Local Faithfulness of LIME

The red and blue areas are separated by the decision boundary of a complex, non-linear model. LIME determined a linear model based on weighted data points to explain the complex models‘ prediction for the highlighted instance. (source: https://arxiv.org/abs/1602.04938)

Unlike other interpretability techniques, explanations that are generated by LIME are based on so-called interpretable components which can completely differ from the input features of the original model. Basically, interpretable components are representations of the underlying data which are understandable to humans. For example, an interpretable component can be a subset of words of a text corpus or a contiguous region of an image. The concept of interpretable components enables LIME to be generalizable to high dimensional domains like text or image classification.

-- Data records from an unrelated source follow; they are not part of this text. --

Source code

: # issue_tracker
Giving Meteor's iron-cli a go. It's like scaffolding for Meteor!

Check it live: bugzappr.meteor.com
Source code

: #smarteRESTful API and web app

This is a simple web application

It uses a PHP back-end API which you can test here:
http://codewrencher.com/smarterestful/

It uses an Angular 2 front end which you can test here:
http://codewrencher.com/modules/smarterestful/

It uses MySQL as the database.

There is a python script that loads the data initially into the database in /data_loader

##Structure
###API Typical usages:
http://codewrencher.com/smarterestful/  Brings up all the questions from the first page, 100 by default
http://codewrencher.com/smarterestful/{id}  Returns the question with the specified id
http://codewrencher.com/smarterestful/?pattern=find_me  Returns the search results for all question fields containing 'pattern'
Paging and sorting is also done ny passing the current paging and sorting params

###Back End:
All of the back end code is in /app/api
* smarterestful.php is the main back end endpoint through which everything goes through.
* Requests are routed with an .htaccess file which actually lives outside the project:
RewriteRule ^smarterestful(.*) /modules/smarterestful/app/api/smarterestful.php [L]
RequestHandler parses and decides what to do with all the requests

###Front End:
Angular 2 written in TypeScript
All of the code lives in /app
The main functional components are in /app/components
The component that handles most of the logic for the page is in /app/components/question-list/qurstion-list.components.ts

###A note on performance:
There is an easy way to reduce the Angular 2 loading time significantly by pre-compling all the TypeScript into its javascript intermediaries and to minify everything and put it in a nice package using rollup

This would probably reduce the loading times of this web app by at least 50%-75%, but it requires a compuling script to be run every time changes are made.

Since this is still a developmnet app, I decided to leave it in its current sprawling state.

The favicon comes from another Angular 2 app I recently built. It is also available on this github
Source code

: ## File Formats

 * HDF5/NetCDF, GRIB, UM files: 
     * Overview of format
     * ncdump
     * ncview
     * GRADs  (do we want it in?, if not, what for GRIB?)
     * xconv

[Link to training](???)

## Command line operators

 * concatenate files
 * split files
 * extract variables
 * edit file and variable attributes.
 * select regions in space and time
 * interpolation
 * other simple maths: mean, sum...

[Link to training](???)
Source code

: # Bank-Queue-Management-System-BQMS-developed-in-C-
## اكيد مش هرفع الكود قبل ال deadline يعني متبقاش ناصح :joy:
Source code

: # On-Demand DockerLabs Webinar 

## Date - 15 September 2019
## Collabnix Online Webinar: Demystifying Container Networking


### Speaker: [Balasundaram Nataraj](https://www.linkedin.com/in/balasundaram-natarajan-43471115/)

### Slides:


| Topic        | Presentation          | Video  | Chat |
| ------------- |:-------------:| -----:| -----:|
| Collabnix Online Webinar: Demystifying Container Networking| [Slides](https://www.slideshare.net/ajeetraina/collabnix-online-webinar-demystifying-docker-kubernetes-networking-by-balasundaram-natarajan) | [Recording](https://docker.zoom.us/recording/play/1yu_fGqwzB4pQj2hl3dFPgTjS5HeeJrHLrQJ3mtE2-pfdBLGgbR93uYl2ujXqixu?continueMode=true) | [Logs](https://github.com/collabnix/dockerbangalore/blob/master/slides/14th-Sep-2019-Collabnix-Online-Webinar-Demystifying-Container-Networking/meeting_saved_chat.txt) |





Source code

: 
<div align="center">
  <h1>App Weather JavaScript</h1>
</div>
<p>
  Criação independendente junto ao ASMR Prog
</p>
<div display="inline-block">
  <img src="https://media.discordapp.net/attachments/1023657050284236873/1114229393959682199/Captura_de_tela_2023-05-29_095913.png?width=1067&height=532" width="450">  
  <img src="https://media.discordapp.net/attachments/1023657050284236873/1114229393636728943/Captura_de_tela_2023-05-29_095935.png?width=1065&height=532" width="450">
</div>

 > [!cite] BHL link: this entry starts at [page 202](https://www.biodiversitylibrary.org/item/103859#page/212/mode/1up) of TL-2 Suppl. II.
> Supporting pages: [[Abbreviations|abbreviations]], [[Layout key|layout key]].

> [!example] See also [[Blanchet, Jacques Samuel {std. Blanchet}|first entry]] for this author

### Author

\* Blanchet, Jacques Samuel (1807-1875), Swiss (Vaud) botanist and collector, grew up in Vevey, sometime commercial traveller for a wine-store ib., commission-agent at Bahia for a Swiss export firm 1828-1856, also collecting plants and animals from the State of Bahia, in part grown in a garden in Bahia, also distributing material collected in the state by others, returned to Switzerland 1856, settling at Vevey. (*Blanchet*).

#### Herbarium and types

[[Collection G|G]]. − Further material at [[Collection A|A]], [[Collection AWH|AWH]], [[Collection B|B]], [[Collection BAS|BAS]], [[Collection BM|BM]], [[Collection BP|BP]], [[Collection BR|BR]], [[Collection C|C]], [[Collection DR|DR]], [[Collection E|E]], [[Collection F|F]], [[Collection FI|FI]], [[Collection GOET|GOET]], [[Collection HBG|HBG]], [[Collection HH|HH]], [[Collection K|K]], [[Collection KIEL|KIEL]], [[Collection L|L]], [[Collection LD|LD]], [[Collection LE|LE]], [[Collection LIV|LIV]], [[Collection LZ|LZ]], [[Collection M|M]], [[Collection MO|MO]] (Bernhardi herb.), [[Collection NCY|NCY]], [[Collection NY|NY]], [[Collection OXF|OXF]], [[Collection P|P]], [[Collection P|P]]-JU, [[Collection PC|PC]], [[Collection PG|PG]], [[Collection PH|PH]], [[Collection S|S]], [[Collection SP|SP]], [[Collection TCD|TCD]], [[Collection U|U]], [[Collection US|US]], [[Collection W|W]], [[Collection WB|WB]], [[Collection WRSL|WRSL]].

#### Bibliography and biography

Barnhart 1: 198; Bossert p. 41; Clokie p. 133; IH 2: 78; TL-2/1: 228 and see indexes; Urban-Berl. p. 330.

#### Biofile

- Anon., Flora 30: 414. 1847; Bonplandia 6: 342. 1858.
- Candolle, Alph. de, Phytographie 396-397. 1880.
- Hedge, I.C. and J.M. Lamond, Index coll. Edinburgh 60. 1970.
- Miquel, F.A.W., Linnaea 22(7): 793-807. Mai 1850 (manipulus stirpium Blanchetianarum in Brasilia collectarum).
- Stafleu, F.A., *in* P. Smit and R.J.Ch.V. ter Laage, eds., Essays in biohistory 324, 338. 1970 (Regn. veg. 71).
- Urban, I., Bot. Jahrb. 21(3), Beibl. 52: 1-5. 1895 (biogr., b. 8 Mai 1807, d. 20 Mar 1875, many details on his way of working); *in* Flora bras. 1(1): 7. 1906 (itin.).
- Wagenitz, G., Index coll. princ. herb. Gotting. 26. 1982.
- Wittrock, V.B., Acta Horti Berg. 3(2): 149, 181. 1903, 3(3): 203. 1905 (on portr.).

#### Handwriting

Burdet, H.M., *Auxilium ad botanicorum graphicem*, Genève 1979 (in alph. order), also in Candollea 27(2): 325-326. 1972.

Whatever type of model you try to explain with LIME, you have to think about appropriate ways to determine interpretable components. Common approaches are the bag-of-words model for text classification or pixel segmentation for image classification. Based on that mapping, LIME acts on binary vectors that indicate presence or absence of interpretable components. Apart from that, the original model can be based on much more complex features. It estimates strength and direction of influence for each interpretable component by fitting interpretable models to perturbed instances of those binary vectors. LIME evaluates how perturbations (e.g. removing words of a text, hiding parts of an image) affects the prediction of the original model.

Intrepretable Components of an image

LIME determined contiguous regions of the original image by pixel segmentation (source: https://arxiv.org/abs/1602.04938)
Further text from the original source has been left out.